Content starts

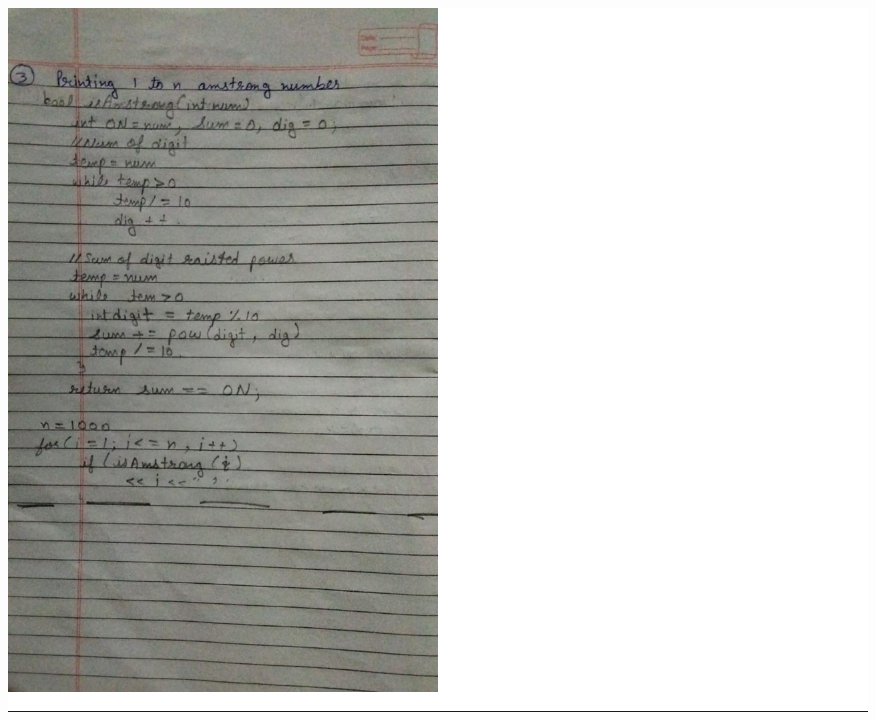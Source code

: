   <img src="https://github.com/Gurpal-saghi-9/CPP-50-Practice-Programs/blob/main/Images/08_amstrong_3.jpg" alt="Armstrong Number Logic Dry Run" width="50%">
</div>

---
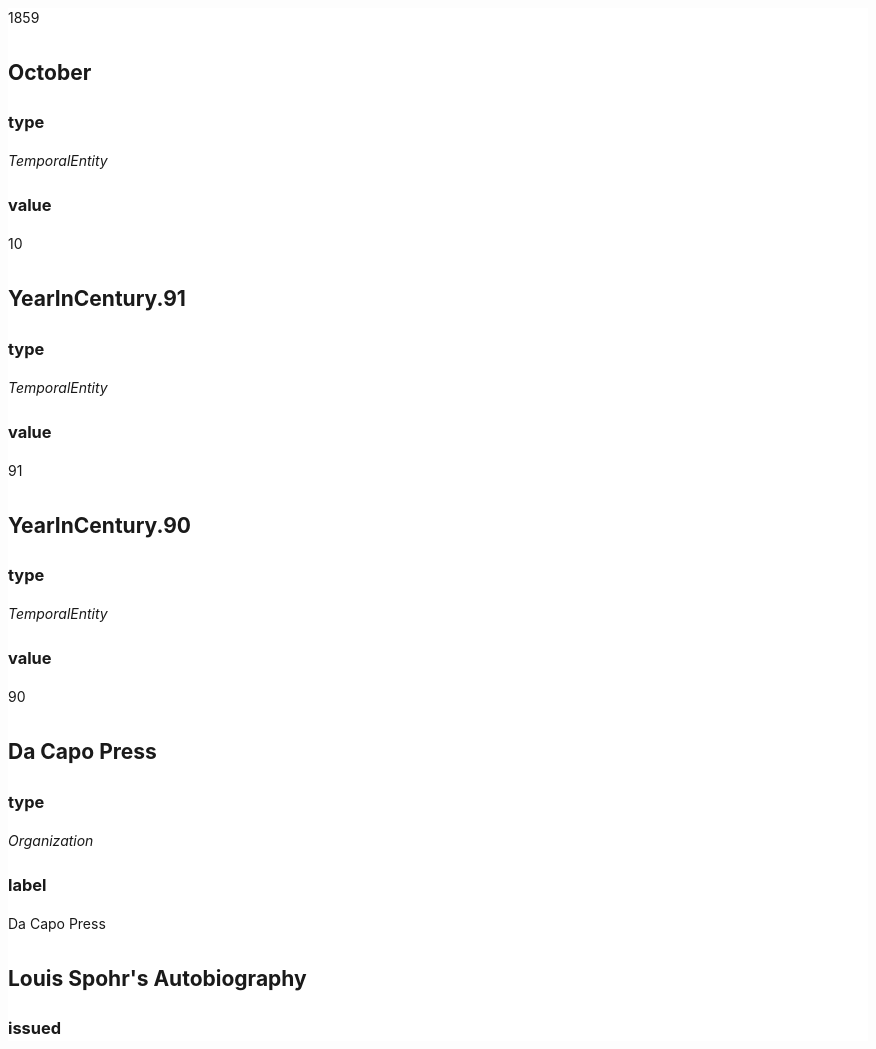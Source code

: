 
1859

## October

### type


*TemporalEntity*

### value


10

## YearInCentury.91

### type


*TemporalEntity*

### value


91

## YearInCentury.90

### type


*TemporalEntity*

### value


90

## Da Capo Press

### type


*Organization*

### label


Da Capo Press

## Louis Spohr's Autobiography

### issued
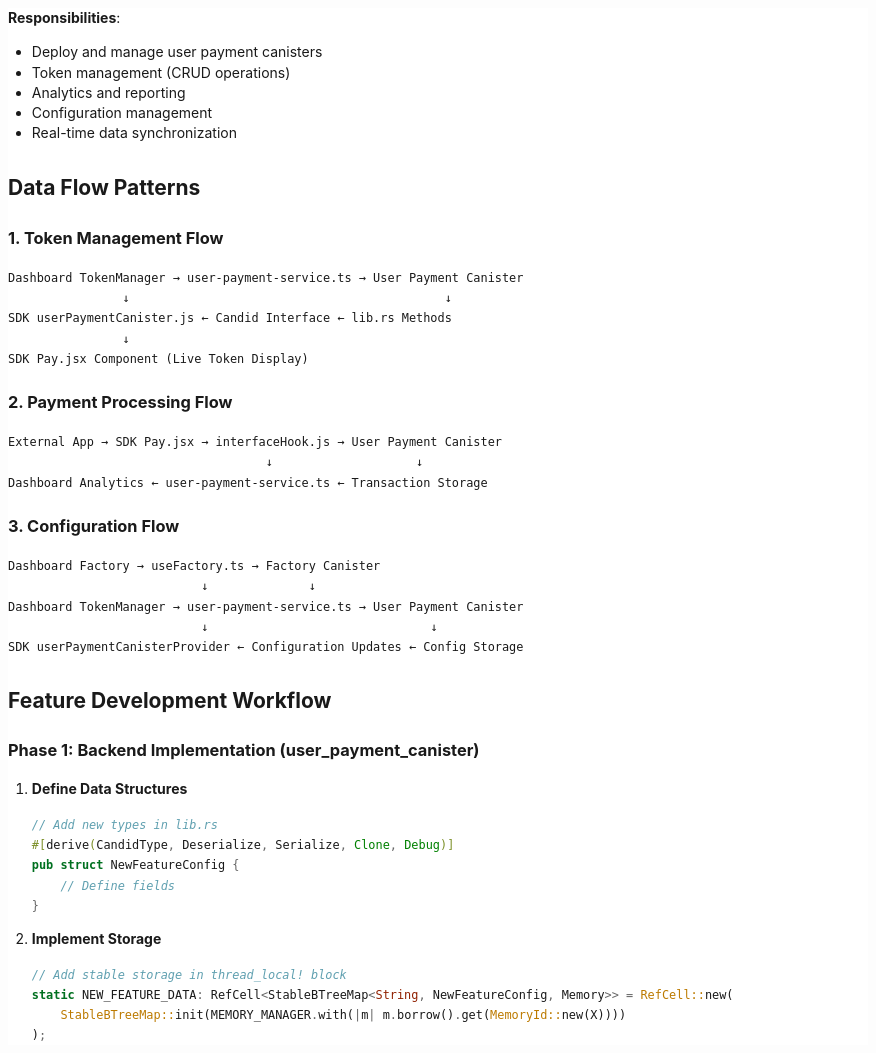 **Responsibilities**:
- Deploy and manage user payment canisters
- Token management (CRUD operations)
- Analytics and reporting
- Configuration management
- Real-time data synchronization

## Data Flow Patterns

### 1. Token Management Flow
```
Dashboard TokenManager → user-payment-service.ts → User Payment Canister
                ↓                                            ↓
SDK userPaymentCanister.js ← Candid Interface ← lib.rs Methods
                ↓
SDK Pay.jsx Component (Live Token Display)
```

### 2. Payment Processing Flow
```
External App → SDK Pay.jsx → interfaceHook.js → User Payment Canister
                                    ↓                    ↓
Dashboard Analytics ← user-payment-service.ts ← Transaction Storage
```

### 3. Configuration Flow
```
Dashboard Factory → useFactory.ts → Factory Canister
                           ↓              ↓
Dashboard TokenManager → user-payment-service.ts → User Payment Canister
                           ↓                               ↓
SDK userPaymentCanisterProvider ← Configuration Updates ← Config Storage
```

## Feature Development Workflow

### Phase 1: Backend Implementation (user_payment_canister)

1. **Define Data Structures**
   ```rust
   // Add new types in lib.rs
   #[derive(CandidType, Deserialize, Serialize, Clone, Debug)]
   pub struct NewFeatureConfig {
       // Define fields
   }
   ```

2. **Implement Storage**
   ```rust
   // Add stable storage in thread_local! block
   static NEW_FEATURE_DATA: RefCell<StableBTreeMap<String, NewFeatureConfig, Memory>> = RefCell::new(
       StableBTreeMap::init(MEMORY_MANAGER.with(|m| m.borrow().get(MemoryId::new(X))))
   );
   ```
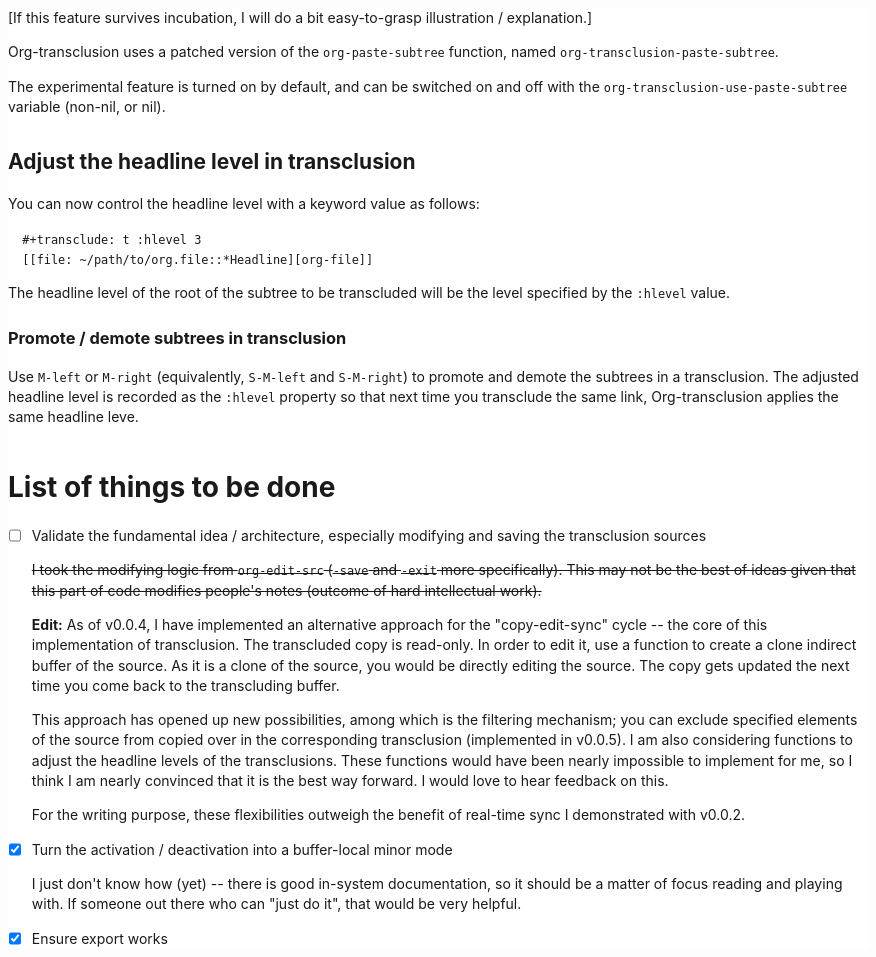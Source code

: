 [If this feature survives incubation, I will do a bit easy-to-grasp illustration / explanation.]

Org-transclusion uses a patched version of the `org-paste-subtree` function, named `org-transclusion-paste-subtree`.

The experimental feature is turned on by default, and can be switched on and off with the `org-transclusion-use-paste-subtree` variable (non-nil, or nil).

## Adjust the headline level in transclusion

  You can now control the headline level with a keyword value as follows:

```
  #+transclude: t :hlevel 3
  [[file: ~/path/to/org.file::*Headline][org-file]]
```

  The headline level of the root of the subtree to be transcluded will be the level specified by the `:hlevel` value.

### Promote / demote subtrees in transclusion
Use `M-left` or `M-right` (equivalently, `S-M-left` and `S-M-right`) to promote and demote the subtrees in a transclusion. The adjusted headline level is recorded as the `:hlevel` property so that next time you transclude the same link, Org-transclusion applies the same headline leve.

# List of things to be done
- [ ] Validate the fundamental idea / architecture, especially modifying and saving the transclusion sources

    ~~I took the modifying logic from `org-edit-src` (`-save` and `-exit` more specifically). This may not be the best of ideas given that this part of code modifies people's notes (outcome of hard intellectual work).~~

   **Edit:** As of v0.0.4, I have implemented an alternative approach for the "copy-edit-sync" cycle -- the core of this implementation of transclusion. The transcluded copy is read-only. In order to edit it, use a function to create a clone indirect buffer of the source. As it is a clone of the source, you would be directly editing the source. The copy gets updated the next time you come back to the transcluding buffer.

   This approach has opened up new possibilities, among which is the filtering mechanism; you can exclude specified elements of the source from copied over in the corresponding transclusion (implemented in v0.0.5). I am also considering functions to adjust the headline levels of the transclusions. These functions would have been nearly impossible to implement for me, so I think I am nearly convinced that it is the best way forward. I would love to hear feedback on this.

   For the writing purpose, these flexibilities outweigh the benefit of real-time sync I demonstrated with v0.0.2.

- [x] Turn the activation / deactivation into a buffer-local minor mode

  I just don't know how (yet) -- there is good in-system documentation, so it should be a matter of focus reading and playing with. If someone out there who can "just do it", that would be very helpful.

- [x] Ensure export works
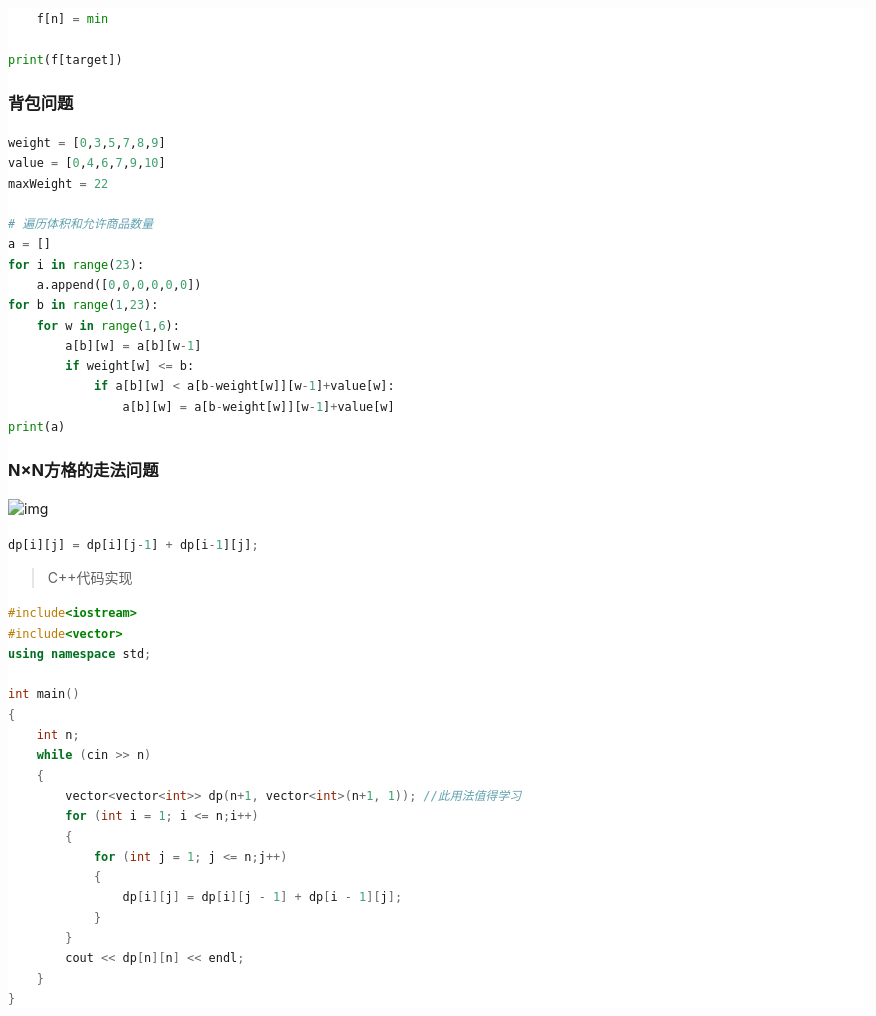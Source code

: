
 ```python
	f[n] = min

print(f[target])
```



### 背包问题

```python
weight = [0,3,5,7,8,9]
value = [0,4,6,7,9,10]
maxWeight = 22

# 遍历体积和允许商品数量
a = []
for i in range(23):
    a.append([0,0,0,0,0,0])
for b in range(1,23):
    for w in range(1,6):
        a[b][w] = a[b][w-1]
        if weight[w] <= b:
            if a[b][w] < a[b-weight[w]][w-1]+value[w]:
                a[b][w] = a[b-weight[w]][w-1]+value[w]
print(a)
```


### N×N方格的走法问题
![img](https://images2015.cnblogs.com/blog/461913/201608/461913-20160818235222421-1195816725.png)


```python
dp[i][j] = dp[i][j-1] + dp[i-1][j];
```


> C++代码实现

```cpp
#include<iostream>
#include<vector>
using namespace std;

int main()
{
    int n;
    while (cin >> n)
    {
        vector<vector<int>> dp(n+1, vector<int>(n+1, 1)); //此用法值得学习
        for (int i = 1; i <= n;i++)
        {
            for (int j = 1; j <= n;j++)
            {
                dp[i][j] = dp[i][j - 1] + dp[i - 1][j];
            }
        }
        cout << dp[n][n] << endl;
    }
}
```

Content ends

Taking the entries above, write out exactly each line from the one holding "## Adjust the headline level in transclusion" to the one holding "### Promote / demote subtrees in transclusion", both included, and stop there.

## Adjust the headline level in transclusion

  You can now control the headline level with a keyword value as follows:

```
  #+transclude: t :hlevel 3
  [[file: ~/path/to/org.file::*Headline][org-file]]
```

  The headline level of the root of the subtree to be transcluded will be the level specified by the `:hlevel` value.

### Promote / demote subtrees in transclusion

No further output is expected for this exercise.